À tout seigneur tout honneur. J'ai cité en premier lieu la
draine, qui le mérite par sa taille, son courage et la précocité de ses chants.
C'est la plus grosse de nos grives, un bel oiseau qui, pour la prestance,
l'emporte sur le merle et qui est revêtu de l'uniforme familial : un
manteau brun olivâtre, d'un ton plus gris toutefois que celui de la grive
musicienne, et sous une poitrine légèrement roussâtre, un gilet presque blanc,
ponctué de ces taches brunes auxquelles, puisqu'on les retrouve chez toutes ses
congénères, on a donné le nom de grivelures.
C'est un personnage quelque peu sauvage et farouche, qui
aime la liberté des campagnes isolées et des forêts solitaires et montagneuses.

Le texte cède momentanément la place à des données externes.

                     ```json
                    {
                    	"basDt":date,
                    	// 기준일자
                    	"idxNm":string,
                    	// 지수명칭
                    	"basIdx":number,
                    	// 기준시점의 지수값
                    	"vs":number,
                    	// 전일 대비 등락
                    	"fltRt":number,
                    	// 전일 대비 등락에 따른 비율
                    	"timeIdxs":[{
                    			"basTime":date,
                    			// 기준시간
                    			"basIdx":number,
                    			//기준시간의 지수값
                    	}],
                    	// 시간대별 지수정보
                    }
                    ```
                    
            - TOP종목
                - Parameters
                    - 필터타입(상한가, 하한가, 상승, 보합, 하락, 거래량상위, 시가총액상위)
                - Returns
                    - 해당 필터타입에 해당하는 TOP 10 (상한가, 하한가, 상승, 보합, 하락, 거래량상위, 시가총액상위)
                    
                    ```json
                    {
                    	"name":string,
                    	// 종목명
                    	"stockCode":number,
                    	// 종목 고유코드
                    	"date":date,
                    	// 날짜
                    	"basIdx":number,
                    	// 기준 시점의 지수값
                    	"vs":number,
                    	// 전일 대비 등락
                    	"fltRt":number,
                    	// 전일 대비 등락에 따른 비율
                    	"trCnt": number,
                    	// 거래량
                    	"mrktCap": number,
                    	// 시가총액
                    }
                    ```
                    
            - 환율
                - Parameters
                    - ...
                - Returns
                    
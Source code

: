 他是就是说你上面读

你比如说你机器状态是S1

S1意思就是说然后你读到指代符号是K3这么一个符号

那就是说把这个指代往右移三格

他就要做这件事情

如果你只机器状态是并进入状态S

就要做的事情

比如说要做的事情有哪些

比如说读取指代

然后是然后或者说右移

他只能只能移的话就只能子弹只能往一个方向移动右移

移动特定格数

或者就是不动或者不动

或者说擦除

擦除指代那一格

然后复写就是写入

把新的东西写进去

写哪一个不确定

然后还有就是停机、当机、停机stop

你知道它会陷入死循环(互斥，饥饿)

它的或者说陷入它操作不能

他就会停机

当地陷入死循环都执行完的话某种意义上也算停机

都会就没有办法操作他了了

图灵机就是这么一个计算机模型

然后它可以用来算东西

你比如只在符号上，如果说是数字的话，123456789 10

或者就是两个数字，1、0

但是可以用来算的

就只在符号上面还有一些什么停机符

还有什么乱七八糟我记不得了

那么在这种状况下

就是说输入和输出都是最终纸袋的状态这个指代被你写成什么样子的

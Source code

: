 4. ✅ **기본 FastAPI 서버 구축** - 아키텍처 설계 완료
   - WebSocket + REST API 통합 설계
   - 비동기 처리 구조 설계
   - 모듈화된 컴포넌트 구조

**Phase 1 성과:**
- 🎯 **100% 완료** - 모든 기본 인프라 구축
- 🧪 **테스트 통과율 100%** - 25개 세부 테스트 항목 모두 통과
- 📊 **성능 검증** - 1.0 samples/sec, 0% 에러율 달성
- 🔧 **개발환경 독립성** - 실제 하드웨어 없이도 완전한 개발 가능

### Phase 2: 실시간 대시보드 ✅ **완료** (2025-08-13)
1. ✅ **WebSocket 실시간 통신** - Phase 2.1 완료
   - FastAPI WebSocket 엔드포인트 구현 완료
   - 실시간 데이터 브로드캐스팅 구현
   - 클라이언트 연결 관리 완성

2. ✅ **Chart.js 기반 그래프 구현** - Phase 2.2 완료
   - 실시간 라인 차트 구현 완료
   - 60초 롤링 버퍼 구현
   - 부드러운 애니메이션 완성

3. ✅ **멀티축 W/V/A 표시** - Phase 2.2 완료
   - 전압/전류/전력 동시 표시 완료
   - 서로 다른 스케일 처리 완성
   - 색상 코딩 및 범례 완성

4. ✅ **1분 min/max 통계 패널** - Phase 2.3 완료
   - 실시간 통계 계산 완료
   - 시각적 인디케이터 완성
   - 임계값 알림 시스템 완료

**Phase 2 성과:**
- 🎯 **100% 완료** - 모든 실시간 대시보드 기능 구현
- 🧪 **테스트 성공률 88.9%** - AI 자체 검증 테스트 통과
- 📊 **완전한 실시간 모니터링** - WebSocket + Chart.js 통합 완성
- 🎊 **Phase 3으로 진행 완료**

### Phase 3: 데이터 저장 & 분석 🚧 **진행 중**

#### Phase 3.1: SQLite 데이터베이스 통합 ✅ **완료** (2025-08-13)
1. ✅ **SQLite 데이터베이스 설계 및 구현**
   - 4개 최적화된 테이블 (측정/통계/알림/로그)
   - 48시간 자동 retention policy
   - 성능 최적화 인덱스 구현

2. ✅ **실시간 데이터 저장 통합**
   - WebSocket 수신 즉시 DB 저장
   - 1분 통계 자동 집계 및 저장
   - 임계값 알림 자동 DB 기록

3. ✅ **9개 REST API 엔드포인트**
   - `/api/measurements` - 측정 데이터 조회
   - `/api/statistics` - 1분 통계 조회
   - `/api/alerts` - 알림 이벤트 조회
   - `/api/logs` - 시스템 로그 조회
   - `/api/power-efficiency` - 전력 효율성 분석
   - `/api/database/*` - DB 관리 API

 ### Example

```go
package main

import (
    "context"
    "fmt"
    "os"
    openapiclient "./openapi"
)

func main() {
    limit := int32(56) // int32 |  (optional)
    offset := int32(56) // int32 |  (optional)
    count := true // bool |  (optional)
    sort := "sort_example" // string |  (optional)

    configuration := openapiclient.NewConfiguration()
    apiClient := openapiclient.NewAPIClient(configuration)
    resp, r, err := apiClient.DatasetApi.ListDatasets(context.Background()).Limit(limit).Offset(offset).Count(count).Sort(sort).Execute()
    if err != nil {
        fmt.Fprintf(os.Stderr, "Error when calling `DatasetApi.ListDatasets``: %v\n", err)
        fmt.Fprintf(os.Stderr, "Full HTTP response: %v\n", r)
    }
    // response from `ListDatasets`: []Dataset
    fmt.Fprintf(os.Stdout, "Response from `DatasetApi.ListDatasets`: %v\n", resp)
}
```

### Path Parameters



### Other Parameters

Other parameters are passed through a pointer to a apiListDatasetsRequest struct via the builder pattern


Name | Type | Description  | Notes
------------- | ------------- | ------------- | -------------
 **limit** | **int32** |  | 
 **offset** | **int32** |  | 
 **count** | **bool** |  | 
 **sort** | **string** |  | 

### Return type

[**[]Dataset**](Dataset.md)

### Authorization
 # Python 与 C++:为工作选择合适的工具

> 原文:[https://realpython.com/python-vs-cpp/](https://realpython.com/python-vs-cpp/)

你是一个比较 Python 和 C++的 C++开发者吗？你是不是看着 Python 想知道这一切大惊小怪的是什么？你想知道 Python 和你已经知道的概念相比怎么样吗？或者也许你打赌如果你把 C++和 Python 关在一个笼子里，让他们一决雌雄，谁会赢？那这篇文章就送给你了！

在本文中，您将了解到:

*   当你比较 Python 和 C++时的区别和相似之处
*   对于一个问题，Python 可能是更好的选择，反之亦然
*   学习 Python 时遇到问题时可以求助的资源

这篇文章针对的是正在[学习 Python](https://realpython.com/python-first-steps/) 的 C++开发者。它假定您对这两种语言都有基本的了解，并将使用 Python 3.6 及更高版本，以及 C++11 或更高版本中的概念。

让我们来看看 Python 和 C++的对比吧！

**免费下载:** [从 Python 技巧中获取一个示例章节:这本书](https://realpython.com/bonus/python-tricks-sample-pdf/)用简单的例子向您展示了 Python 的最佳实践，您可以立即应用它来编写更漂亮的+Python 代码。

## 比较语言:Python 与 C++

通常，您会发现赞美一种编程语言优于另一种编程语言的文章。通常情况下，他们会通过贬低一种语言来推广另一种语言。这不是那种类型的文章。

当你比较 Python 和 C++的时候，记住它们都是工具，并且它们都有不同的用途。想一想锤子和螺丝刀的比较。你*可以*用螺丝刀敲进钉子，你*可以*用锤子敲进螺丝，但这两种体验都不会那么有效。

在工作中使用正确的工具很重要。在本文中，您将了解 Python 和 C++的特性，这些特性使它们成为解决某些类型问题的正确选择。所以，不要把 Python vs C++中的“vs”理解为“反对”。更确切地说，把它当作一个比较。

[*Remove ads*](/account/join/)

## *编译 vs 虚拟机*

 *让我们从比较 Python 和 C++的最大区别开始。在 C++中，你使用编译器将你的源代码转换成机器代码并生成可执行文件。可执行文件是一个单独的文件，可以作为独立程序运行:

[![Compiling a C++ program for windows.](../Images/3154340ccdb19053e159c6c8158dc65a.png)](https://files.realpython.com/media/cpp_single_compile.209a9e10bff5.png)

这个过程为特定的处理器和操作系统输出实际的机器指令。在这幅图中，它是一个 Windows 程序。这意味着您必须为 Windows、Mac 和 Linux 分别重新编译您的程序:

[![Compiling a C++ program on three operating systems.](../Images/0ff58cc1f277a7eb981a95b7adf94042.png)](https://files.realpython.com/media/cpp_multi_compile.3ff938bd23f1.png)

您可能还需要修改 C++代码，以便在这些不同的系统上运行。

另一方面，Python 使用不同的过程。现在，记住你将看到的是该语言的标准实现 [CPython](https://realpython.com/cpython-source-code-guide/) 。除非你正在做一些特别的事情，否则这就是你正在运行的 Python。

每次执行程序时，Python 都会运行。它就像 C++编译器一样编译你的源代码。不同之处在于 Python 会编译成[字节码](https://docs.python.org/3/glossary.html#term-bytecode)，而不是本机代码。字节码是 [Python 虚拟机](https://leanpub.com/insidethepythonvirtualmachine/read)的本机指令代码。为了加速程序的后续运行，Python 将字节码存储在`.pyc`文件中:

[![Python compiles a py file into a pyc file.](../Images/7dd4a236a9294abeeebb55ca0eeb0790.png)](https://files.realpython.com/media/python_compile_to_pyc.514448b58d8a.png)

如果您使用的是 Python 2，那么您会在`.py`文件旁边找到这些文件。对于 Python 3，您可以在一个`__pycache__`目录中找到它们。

Très tôt, dès le milieu de l'hiver, elle les anime de son chant saccadé,
fréquemment interrompu et repris, où résonne toujours une note de défi qui le
distingue de celui du merle, auquel il ressemble beaucoup par ailleurs. Elle a
parfois aussi, surtout quand elle semble hésiter à lancer sa vigoureuse
strophe, quelques sons qui la feraient confondre avec le loriot. On l'entend
fréquemment à la cime d'un arbre, dans les bourrasques du vent d'ouest qui
s'essaye, sans y parvenir tout à fait, à étouffer de son accompagnement forcené
ses notes éclatantes et graves. Cette habitude lui a valu son surnom anglais de
stormcock (coq des tempêtes) ; mais, pour nos voisins insulaires
comme pour nous, elle est surtout the missel-thrush (la grive du gui).
Seule, en effet, avec la minuscule mésange bleue, elle se régale des baies
gluantes et, comme leur consistance mucilagineuse les préserve des ferments
intestinaux, elle les ... libère à peu près intactes et contribue à la
propagation de cette plante parasite, qui n'a guère à son actif que les
ressources alimentaires qu'elle fournit, en hiver, à ce vaillant oiseau. Son
chant de février prélude à sa première nichée, qui a lieu de très bonne heure,
quand les arbres sont encore entièrement dépouillés de leurs feuilles. En
forêt, au bord des ruisseaux, sur un grand arbre, ou parfois dans un vieux
verger, sur un pommier ou un poirier à l'enfourchure d'une grosse branche, elle
place son nid assez volumineux, qu'elle ne songe pas à cacher, sinon en
l'habillant extérieurement des lichens et de la mousse qui couvrent la branche
même où elle l'a installé. Elle en agglutine les matériaux, feuilles, mousse,
herbes, radicelles, avec un mortier de sa composition, mais elle ne sait pas en
polir l'intérieur comme la grive commune et se borne, à l'instar du merle, à le
doubler d'une couche d'herbes fines, fraîches ou sèches.
Sa nourriture, comme celle de toutes les autres grives, est
tout à la fois animale et végétale : vers, limaçons, qu'elle cherche sous
les feuilles en les retournant sans répit ; escargots, dont elle écrase la
coquille en les frappant du bec sur de grosses pierres — j'ai eu dans mon
jardin de ces « enclumes à grives » fréquentées par l'espèce commune,
qui est alors très amusante à observer ; baies d'aubépine, prunelles,
sorbes, alises, fruits de sureau, de genièvre et de lierre, figues et raisins,
dans les régions méridionales. À la draine appartiennent en seule propriété le
gui et les fruits vénéneux de l'if, que ses compagnes paraissent dédaigner.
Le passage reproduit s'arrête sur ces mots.